Thankfully, he’s a kid and doesn’t care that I look at him blankly when he asks questions and I answer, “Augenblick, noch einmal? Was bedeutet das? Wie sagt man [BLANK] auf Deutsch? Wiederholen Sie bitteÂ…”
As the plane from Frankfurt descends into Salzburg, Robbin points out the mountains of Österreich. He tells me that he too will be in Salzburg for eine Woche, and perhaps we’ll see each other on the return plane.
And so went my first conversation in broken hoch Deutsch. (Aside from Frankfurt airport security, who kindly asked me to take off mein Gürtel, aber ist am besser mit Gürtel als ohne.)
What did everyone say? “It’s so beautiful, you will love it!” Mountains, placid footpaths, medieval castles, dungeons, dudes in Lederhosen. Don’t hate me because I yodel so wonderfully. All touristy stuff, to be sure.
But I have arrived at Schloss Leopoldskron, site of the Salzburg Global Seminar. I am here for City Colleges faculty development, to cull and bring home ideas for global initiatives. I truly have no idea how significant this piece of travel will end up being to me, how it will shatter old presumptions and bring me to the vertigo of new horizons, transcending what anyone might now tell me is “possible” and “impossible”.
The toilets are labeled with a genteel “WC” — where does this originate? “Water closet”? “Wo ist die WC?” Such a mannered mode of making one’s way to the commode. But these are the best toilets I have ever seen in the world.
Yet I can’t sleep, and so I flip on the Fernseher to some channel that looks like cable access bit-through with German enunciation. Kids with shorn, multi-colored mops speak in animated nic-fits through smoke and lip-piercings as they lounge in a communal flat, later camping out between the gutter and the metro entrance. Are they German? Austrian?
So CUTE: They remind of my college friends in their cheap second-hands and DIY do’s.
I lie back and listen to their speech in cadences and clefts that spill out in randomly recognizable vocabulary. What are their lives like? What would they think of this Amerikaner? I must return to Europe with better German, to answer these questions.
For now, a stroll through the Schloss grounds, this manorial, palatial estate cloaked in marble and baroque flourishes. No one out, no one near, dim lights far off, and silence.
“You see, I love this place that I have grown to know,
Alright, North America.
And yeah, I know you wouldn’t touch us with a ten-foot-pole
Cause we’re North Americans.
We are North American scum.
We’re North Americans.
We are North American scum.
We’re North American.”

The main lecture for tonight features Reinhold Wagnleitner — a Salzburg native and New Orleans jazz aficionado — speaking about perceptions of America outside of the U.S.

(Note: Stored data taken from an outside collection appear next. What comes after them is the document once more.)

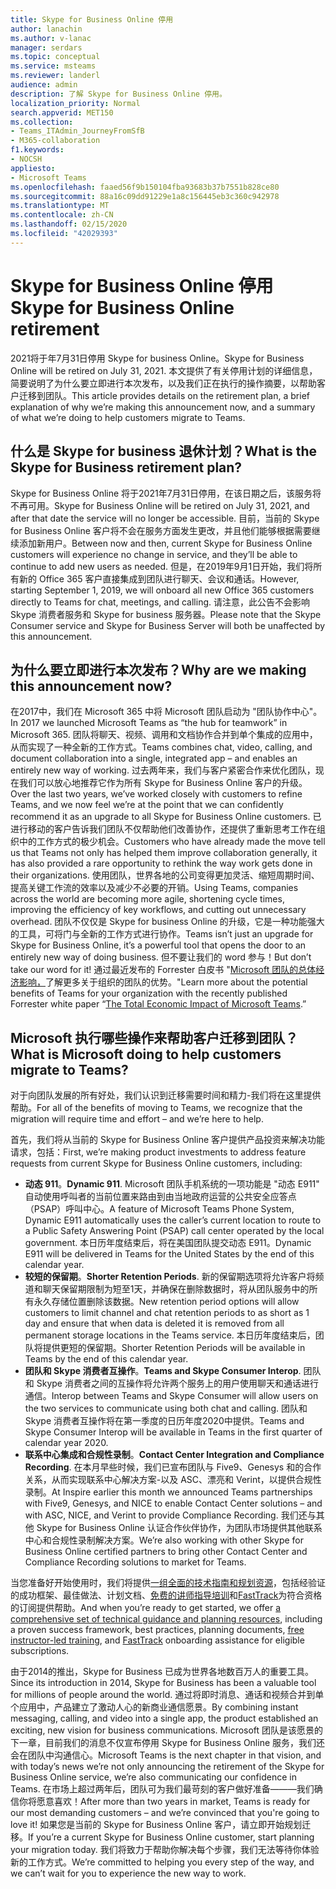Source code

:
 ```yaml
---
title: Skype for Business Online 停用
author: lanachin
ms.author: v-lanac
manager: serdars
ms.topic: conceptual
ms.service: msteams
ms.reviewer: landerl
audience: admin
description: 了解 Skype for Business Online 停用。
localization_priority: Normal
search.appverid: MET150
ms.collection:
- Teams_ITAdmin_JourneyFromSfB
- M365-collaboration
f1.keywords:
- NOCSH
appliesto:
- Microsoft Teams
ms.openlocfilehash: faaed56f9b150104fba93683b37b7551b828ce80
ms.sourcegitcommit: 88a16c09dd91229e1a8c156445eb3c360c942978
ms.translationtype: MT
ms.contentlocale: zh-CN
ms.lasthandoff: 02/15/2020
ms.locfileid: "42029393"
---
```

# <a name="skype-for-business-online-retirement"></a><span data-ttu-id="db783-103">Skype for Business Online 停用</span><span class="sxs-lookup"><span data-stu-id="db783-103">Skype for Business Online retirement</span></span>

<span data-ttu-id="db783-104">2021将于年7月31日停用 Skype for business Online。</span><span class="sxs-lookup"><span data-stu-id="db783-104">Skype for Business Online will be retired on July 31, 2021.</span></span> <span data-ttu-id="db783-105">本文提供了有关停用计划的详细信息，简要说明了为什么要立即进行本次发布，以及我们正在执行的操作摘要，以帮助客户迁移到团队。</span><span class="sxs-lookup"><span data-stu-id="db783-105">This article provides details on the retirement plan, a brief explanation of why we’re making this announcement now, and a summary of what we’re doing to help customers migrate to Teams.</span></span>
 
## <a name="what-is-the-skype-for-business-retirement-plan"></a><span data-ttu-id="db783-106">什么是 Skype for business 退休计划？</span><span class="sxs-lookup"><span data-stu-id="db783-106">What is the Skype for Business retirement plan?</span></span>

<span data-ttu-id="db783-107">Skype for Business Online 将于2021年7月31日停用，在该日期之后，该服务将不再可用。</span><span class="sxs-lookup"><span data-stu-id="db783-107">Skype for Business Online will be retired on July 31, 2021, and after that date the service will no longer be accessible.</span></span> <span data-ttu-id="db783-108">目前，当前的 Skype for Business Online 客户将不会在服务方面发生更改，并且他们能够根据需要继续添加新用户。</span><span class="sxs-lookup"><span data-stu-id="db783-108">Between now and then, current Skype for Business Online customers will experience no change in service, and they’ll be able to continue to add new users as needed.</span></span> <span data-ttu-id="db783-109">但是，在2019年9月1日开始，我们将所有新的 Office 365 客户直接集成到团队进行聊天、会议和通话。</span><span class="sxs-lookup"><span data-stu-id="db783-109">However, starting September 1, 2019, we will onboard all new Office 365 customers directly to Teams for chat, meetings, and calling.</span></span> <span data-ttu-id="db783-110">请注意，此公告不会影响 Skype 消费者服务和 Skype for business 服务器。</span><span class="sxs-lookup"><span data-stu-id="db783-110">Please note that the Skype Consumer service and Skype for Business Server will both be unaffected by this announcement.</span></span>  

## <a name="why-are-we-making-this-announcement-now"></a><span data-ttu-id="db783-111">为什么要立即进行本次发布？</span><span class="sxs-lookup"><span data-stu-id="db783-111">Why are we making this announcement now?</span></span>

<span data-ttu-id="db783-112">在2017中，我们在 Microsoft 365 中将 Microsoft 团队启动为 "团队协作中心"。</span><span class="sxs-lookup"><span data-stu-id="db783-112">In 2017 we launched Microsoft Teams as “the hub for teamwork” in Microsoft 365.</span></span> <span data-ttu-id="db783-113">团队将聊天、视频、调用和文档协作合并到单个集成的应用中，从而实现了一种全新的工作方式。</span><span class="sxs-lookup"><span data-stu-id="db783-113">Teams combines chat, video, calling, and document collaboration into a single, integrated app – and enables an entirely new way of working.</span></span> <span data-ttu-id="db783-114">过去两年来，我们与客户紧密合作来优化团队，现在我们可以放心地推荐它作为所有 Skype for Business Online 客户的升级。</span><span class="sxs-lookup"><span data-stu-id="db783-114">Over the last two years, we’ve worked closely with customers to refine Teams, and we now feel we’re at the point that we can confidently recommend it as an upgrade to all Skype for Business Online customers.</span></span> <span data-ttu-id="db783-115">已进行移动的客户告诉我们团队不仅帮助他们改善协作，还提供了重新思考工作在组织中的工作方式的极少机会。</span><span class="sxs-lookup"><span data-stu-id="db783-115">Customers who have already made the move tell us that Teams not only has helped them improve collaboration generally, it has also provided a rare opportunity to rethink the way work gets done in their organizations.</span></span> <span data-ttu-id="db783-116">使用团队，世界各地的公司变得更加灵活、缩短周期时间、提高关键工作流的效率以及减少不必要的开销。</span><span class="sxs-lookup"><span data-stu-id="db783-116">Using Teams, companies across the world are becoming more agile, shortening cycle times, improving the efficiency of key workflows, and cutting out unnecessary overhead.</span></span> <span data-ttu-id="db783-117">团队不仅仅是 Skype for business Online 的升级，它是一种功能强大的工具，可将门与全新的工作方式进行协作。</span><span class="sxs-lookup"><span data-stu-id="db783-117">Teams isn’t just an upgrade for Skype for Business Online, it’s a powerful tool that opens the door to an entirely new way of doing business.</span></span> <span data-ttu-id="db783-118">但不要让我们的 word 参与！</span><span class="sxs-lookup"><span data-stu-id="db783-118">But don’t take our word for it!</span></span> <span data-ttu-id="db783-119">通过最近发布的 Forrester 白皮书 "[Microsoft 团队的总体经济影响，](https://www.microsoft.com/microsoft-365/blog/wp-content/uploads/sites/2/2019/04/Total-Economic-Impact-Microsoft-Teams.pdf)了解更多关于组织的团队的优势。"</span><span class="sxs-lookup"><span data-stu-id="db783-119">Learn more about the potential benefits of Teams for your organization with the recently published Forrester white paper “[The Total Economic Impact of Microsoft Teams](https://www.microsoft.com/microsoft-365/blog/wp-content/uploads/sites/2/2019/04/Total-Economic-Impact-Microsoft-Teams.pdf).”</span></span>

## <a name="what-is-microsoft-doing-to-help-customers-migrate-to-teams"></a><span data-ttu-id="db783-120">Microsoft 执行哪些操作来帮助客户迁移到团队？</span><span class="sxs-lookup"><span data-stu-id="db783-120">What is Microsoft doing to help customers migrate to Teams?</span></span>

<span data-ttu-id="db783-121">对于向团队发展的所有好处，我们认识到迁移需要时间和精力-我们将在这里提供帮助。</span><span class="sxs-lookup"><span data-stu-id="db783-121">For all of the benefits of moving to Teams, we recognize that the migration will require time and effort – and we’re here to help.</span></span>
 
<span data-ttu-id="db783-122">首先，我们将从当前的 Skype for Business Online 客户提供产品投资来解决功能请求，包括：</span><span class="sxs-lookup"><span data-stu-id="db783-122">First, we’re making product investments to address feature requests from current Skype for Business Online customers, including:</span></span>

- <span data-ttu-id="db783-123">**动态 911**。</span><span class="sxs-lookup"><span data-stu-id="db783-123">**Dynamic 911**.</span></span> <span data-ttu-id="db783-124">Microsoft 团队手机系统的一项功能是 "动态 E911" 自动使用呼叫者的当前位置来路由到由当地政府运营的公共安全应答点（PSAP）呼叫中心。</span><span class="sxs-lookup"><span data-stu-id="db783-124">A feature of Microsoft Teams Phone System, Dynamic E911 automatically uses the caller’s current location to route to a Public Safety Answering Point (PSAP) call center operated by the local government.</span></span>  <span data-ttu-id="db783-125">本日历年度结束后，将在美国团队提交动态 E911。</span><span class="sxs-lookup"><span data-stu-id="db783-125">Dynamic E911 will be delivered in Teams for the United States by the end of this calendar year.</span></span>
- <span data-ttu-id="db783-126">**较短的保留期**。</span><span class="sxs-lookup"><span data-stu-id="db783-126">**Shorter Retention Periods**.</span></span> <span data-ttu-id="db783-127">新的保留期选项将允许客户将频道和聊天保留期限制为短至1天，并确保在删除数据时，将从团队服务中的所有永久存储位置删除该数据。</span><span class="sxs-lookup"><span data-stu-id="db783-127">New retention period options will allow customers to limit channel and chat retention periods to as short as 1 day and ensure that when data is deleted it is removed from all permanent storage locations in the Teams service.</span></span>  <span data-ttu-id="db783-128">本日历年度结束后，团队将提供更短的保留期。</span><span class="sxs-lookup"><span data-stu-id="db783-128">Shorter Retention Periods will be available in Teams by the end of this calendar year.</span></span>
- <span data-ttu-id="db783-129">**团队和 Skype 消费者互操作**。</span><span class="sxs-lookup"><span data-stu-id="db783-129">**Teams and Skype Consumer Interop**.</span></span> <span data-ttu-id="db783-130">团队和 Skype 消费者之间的互操作将允许两个服务上的用户使用聊天和通话进行通信。</span><span class="sxs-lookup"><span data-stu-id="db783-130">Interop between Teams and Skype Consumer will allow users on the two services to communicate using both chat and calling.</span></span>  <span data-ttu-id="db783-131">团队和 Skype 消费者互操作将在第一季度的日历年度2020中提供。</span><span class="sxs-lookup"><span data-stu-id="db783-131">Teams and Skype Consumer Interop will be available in Teams in the first quarter of calendar year 2020.</span></span>
- <span data-ttu-id="db783-132">**联系中心集成和合规性录制**。</span><span class="sxs-lookup"><span data-stu-id="db783-132">**Contact Center Integration and Compliance Recording**.</span></span> <span data-ttu-id="db783-133">在本月早些时候，我们已宣布团队与 Five9、Genesys 和的合作关系，从而实现联系中心解决方案-以及 ASC、漂亮和 Verint，以提供合规性录制。</span><span class="sxs-lookup"><span data-stu-id="db783-133">At Inspire earlier this month we announced Teams partnerships with Five9, Genesys, and NICE to enable Contact Center solutions – and with ASC, NICE, and Verint to provide Compliance Recording.</span></span>   <span data-ttu-id="db783-134">我们还与其他 Skype for Business Online 认证合作伙伴协作，为团队市场提供其他联系中心和合规性录制解决方案。</span><span class="sxs-lookup"><span data-stu-id="db783-134">We’re also working with other Skype for Business Online certified partners to bring other Contact Center and Compliance Recording solutions to market for Teams.</span></span>
 
<span data-ttu-id="db783-135">当您准备好开始使用时，我们将提供[一组全面的技术指南和规划资源](https://aka.ms/SkypeToTeams)，包括经验证的成功框架、最佳做法、计划文档、[免费的讲师指导培训](instructor-led-training-teams-landing-page.md)和[FastTrack](https://www.microsoft.com/FastTrack)为符合资格的订阅提供帮助。</span><span class="sxs-lookup"><span data-stu-id="db783-135">And when you’re ready to get started, we offer [a comprehensive set of technical guidance and planning resources](https://aka.ms/SkypeToTeams), including a proven success framework, best practices, planning documents, [free instructor-led training](instructor-led-training-teams-landing-page.md), and [FastTrack](https://www.microsoft.com/FastTrack) onboarding assistance for eligible subscriptions.</span></span>
 
<span data-ttu-id="db783-136">由于2014的推出，Skype for Business 已成为世界各地数百万人的重要工具。</span><span class="sxs-lookup"><span data-stu-id="db783-136">Since its introduction in 2014, Skype for Business has been a valuable tool for millions of people around the world.</span></span>  <span data-ttu-id="db783-137">通过将即时消息、通话和视频合并到单个应用中，产品建立了激动人心的新商业通信愿景。</span><span class="sxs-lookup"><span data-stu-id="db783-137">By combining instant messaging, calling, and video into a single app, the product established an exciting, new vision for business communications.</span></span> <span data-ttu-id="db783-138">Microsoft 团队是该愿景的下一章，目前我们的消息不仅宣布停用 Skype for Business Online 服务，我们还会在团队中沟通信心。</span><span class="sxs-lookup"><span data-stu-id="db783-138">Microsoft Teams is the next chapter in that vision, and with today’s news we’re not only announcing the retirement of the Skype for Business Online service, we’re also communicating our confidence in Teams.</span></span>  <span data-ttu-id="db783-139">在市场上超过两年后，团队可为我们最苛刻的客户做好准备———我们确信你将愿意喜欢！</span><span class="sxs-lookup"><span data-stu-id="db783-139">After more than two years in market, Teams is ready for our most demanding customers – and we’re convinced that you're going to love it!</span></span>  <span data-ttu-id="db783-140">如果您是当前的 Skype for Business Online 客户，请立即开始规划迁移。</span><span class="sxs-lookup"><span data-stu-id="db783-140">If you’re a current Skype for Business Online customer, start planning your migration today.</span></span>  <span data-ttu-id="db783-141">我们将致力于帮助你解决每个步骤，我们无法等待你体验新的工作方式。</span><span class="sxs-lookup"><span data-stu-id="db783-141">We’re committed to helping you every step of the way, and we can’t wait for you to experience the new way to work.</span></span>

And the prognosis is not pretty — we are dumb, fat, gullible, politically regressive ogres who don’t even speak good English! “We are North American scum!” So goes an unscientific survey of various Salzburgians. The presentation ends with the LCD Soundsystem audio file, whose irony and caustic play seem lost on most of my colleagues.
I tell them that I am ready to wear the T-shirt in my travels to self-identify as such SCUM. Reinhold suggests this is NOT a good idea.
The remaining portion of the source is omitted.